## TRY IT
What lines of the data below hold "Black"? Show them.
----- DATA FOR ANALYSIS
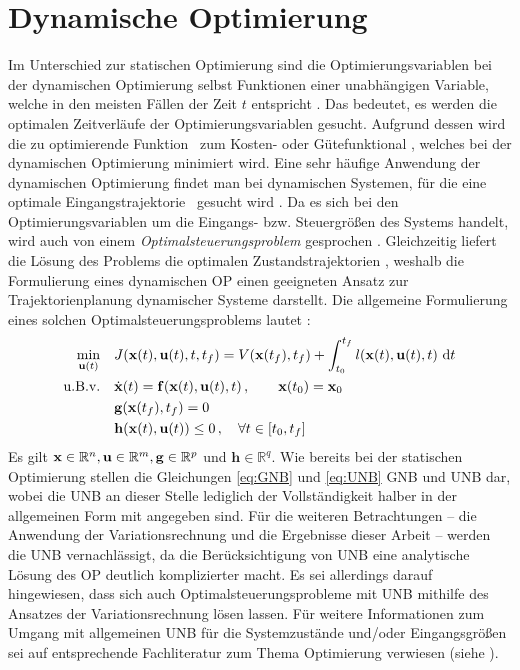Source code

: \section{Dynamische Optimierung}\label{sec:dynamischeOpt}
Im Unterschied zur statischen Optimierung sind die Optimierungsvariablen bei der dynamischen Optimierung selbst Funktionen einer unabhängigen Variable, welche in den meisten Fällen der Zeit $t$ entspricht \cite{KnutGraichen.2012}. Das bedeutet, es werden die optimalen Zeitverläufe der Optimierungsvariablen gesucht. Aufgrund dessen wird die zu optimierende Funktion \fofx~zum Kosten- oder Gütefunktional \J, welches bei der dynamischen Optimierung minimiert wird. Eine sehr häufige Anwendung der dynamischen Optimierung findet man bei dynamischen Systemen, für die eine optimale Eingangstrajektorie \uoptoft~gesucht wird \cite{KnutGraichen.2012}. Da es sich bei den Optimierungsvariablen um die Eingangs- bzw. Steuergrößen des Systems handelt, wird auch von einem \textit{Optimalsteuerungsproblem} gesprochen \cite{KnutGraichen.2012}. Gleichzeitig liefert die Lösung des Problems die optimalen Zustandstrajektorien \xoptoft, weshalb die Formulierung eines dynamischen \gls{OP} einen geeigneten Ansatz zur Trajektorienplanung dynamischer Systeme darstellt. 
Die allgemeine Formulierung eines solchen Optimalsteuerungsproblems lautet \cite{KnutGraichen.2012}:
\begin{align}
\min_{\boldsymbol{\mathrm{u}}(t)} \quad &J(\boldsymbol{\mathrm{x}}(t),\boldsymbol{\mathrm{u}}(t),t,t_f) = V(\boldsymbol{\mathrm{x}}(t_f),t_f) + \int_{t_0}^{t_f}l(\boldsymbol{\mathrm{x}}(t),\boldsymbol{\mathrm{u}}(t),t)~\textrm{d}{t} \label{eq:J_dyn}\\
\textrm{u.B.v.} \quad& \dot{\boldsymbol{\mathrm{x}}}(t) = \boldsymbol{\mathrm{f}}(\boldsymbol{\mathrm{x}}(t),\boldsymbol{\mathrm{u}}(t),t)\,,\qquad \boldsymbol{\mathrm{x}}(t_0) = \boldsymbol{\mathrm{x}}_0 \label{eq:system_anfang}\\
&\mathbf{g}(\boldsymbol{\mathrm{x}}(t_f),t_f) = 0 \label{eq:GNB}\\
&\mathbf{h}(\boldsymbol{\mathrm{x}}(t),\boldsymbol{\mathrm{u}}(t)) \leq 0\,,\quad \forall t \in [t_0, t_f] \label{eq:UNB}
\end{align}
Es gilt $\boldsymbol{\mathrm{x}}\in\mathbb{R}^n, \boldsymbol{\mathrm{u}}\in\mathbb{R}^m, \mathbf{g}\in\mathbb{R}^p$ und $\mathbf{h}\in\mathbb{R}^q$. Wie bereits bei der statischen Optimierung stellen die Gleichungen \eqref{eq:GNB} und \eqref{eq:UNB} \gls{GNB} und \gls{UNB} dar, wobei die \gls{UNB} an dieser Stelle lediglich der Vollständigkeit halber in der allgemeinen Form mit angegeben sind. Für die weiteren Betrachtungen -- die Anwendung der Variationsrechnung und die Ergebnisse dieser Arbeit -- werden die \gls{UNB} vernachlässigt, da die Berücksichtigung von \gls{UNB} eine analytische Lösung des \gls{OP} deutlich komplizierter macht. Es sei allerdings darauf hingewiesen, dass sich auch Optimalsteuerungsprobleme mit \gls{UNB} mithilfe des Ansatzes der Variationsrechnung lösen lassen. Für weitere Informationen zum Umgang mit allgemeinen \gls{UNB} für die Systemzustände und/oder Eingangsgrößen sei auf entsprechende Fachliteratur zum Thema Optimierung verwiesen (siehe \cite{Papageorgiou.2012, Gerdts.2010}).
----------
----- DATA FOR ANALYSIS
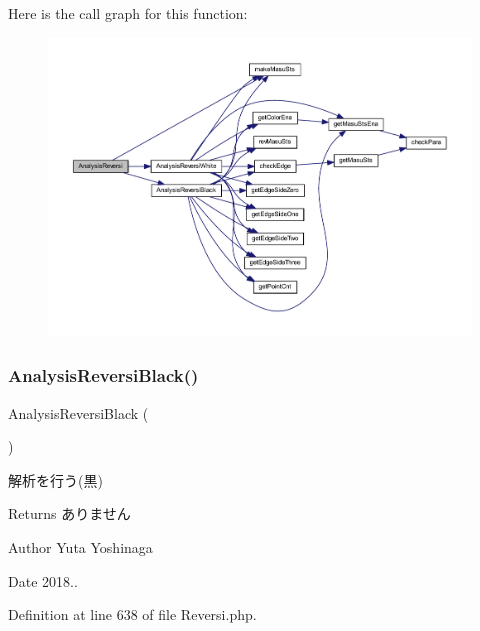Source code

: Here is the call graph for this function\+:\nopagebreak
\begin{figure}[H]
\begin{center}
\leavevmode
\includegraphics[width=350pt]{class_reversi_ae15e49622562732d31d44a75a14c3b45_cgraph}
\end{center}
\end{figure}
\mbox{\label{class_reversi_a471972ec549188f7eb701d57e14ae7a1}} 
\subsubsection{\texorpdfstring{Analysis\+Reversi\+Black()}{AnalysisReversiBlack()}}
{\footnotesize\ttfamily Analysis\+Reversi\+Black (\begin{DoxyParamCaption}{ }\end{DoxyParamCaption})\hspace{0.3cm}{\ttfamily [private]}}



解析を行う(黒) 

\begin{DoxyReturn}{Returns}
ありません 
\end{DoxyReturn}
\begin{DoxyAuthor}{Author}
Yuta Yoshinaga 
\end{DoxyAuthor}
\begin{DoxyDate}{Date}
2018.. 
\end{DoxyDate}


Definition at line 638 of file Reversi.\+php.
----------
## OUTPUT FOR THIS EXERCISE
\subsubsection{\texorpdfstring{Analysis\+Reversi\+Black()}{AnalysisReversiBlack()}}
{\footnotesize\ttfamily Analysis\+Reversi\+Black (\begin{DoxyParamCaption}{ }\end{DoxyParamCaption})\hspace{0.3cm}{\ttfamily [private]}}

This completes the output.